**TASK DETAILS:** In the records below, begin at the line that has "Name for form" and stop after the line that has "Whether the input"; quote those lines verbatim and nothing more.

=== PROVIDED MATERIAL ===

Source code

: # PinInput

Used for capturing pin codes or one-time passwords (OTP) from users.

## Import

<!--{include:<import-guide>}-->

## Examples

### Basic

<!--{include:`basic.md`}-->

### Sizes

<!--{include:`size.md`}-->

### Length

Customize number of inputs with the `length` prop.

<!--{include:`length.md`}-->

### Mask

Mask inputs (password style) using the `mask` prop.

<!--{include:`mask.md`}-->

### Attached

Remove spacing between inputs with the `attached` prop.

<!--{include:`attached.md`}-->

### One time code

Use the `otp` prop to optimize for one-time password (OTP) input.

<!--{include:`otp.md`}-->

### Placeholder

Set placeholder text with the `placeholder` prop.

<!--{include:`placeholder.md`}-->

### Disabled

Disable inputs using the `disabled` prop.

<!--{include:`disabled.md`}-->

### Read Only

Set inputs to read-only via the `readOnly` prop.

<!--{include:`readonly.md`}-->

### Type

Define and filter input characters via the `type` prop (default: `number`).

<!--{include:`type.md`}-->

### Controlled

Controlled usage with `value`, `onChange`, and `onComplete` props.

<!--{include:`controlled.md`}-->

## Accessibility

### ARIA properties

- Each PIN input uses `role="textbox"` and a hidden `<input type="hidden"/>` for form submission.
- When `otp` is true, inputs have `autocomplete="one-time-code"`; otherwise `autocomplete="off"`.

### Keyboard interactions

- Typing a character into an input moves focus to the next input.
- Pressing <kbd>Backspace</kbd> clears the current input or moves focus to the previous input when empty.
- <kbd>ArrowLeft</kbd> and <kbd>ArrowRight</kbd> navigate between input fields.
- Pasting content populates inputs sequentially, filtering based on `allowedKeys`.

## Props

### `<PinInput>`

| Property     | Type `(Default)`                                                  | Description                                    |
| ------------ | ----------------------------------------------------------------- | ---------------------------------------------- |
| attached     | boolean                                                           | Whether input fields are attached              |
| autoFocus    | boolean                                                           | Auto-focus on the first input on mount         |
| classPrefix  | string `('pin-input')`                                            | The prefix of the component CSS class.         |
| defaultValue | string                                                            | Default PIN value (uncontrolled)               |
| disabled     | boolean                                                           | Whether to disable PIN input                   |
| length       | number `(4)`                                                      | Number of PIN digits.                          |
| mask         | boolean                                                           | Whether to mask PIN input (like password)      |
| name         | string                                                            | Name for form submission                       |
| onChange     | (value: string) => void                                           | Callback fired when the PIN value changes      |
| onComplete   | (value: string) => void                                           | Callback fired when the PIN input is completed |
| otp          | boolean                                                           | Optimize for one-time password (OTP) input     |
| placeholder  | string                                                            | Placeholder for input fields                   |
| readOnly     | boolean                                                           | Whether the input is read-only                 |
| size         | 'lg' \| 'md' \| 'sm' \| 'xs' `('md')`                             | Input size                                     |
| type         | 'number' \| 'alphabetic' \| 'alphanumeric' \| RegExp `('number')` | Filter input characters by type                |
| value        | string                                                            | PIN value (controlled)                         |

===

**ANSWER FOR THE TASK:**
| name         | string                                                            | Name for form submission                       |
| onChange     | (value: string) => void                                           | Callback fired when the PIN value changes      |
| onComplete   | (value: string) => void                                           | Callback fired when the PIN input is completed |
| otp          | boolean                                                           | Optimize for one-time password (OTP) input     |
| placeholder  | string                                                            | Placeholder for input fields                   |
| readOnly     | boolean                                                           | Whether the input is read-only                 |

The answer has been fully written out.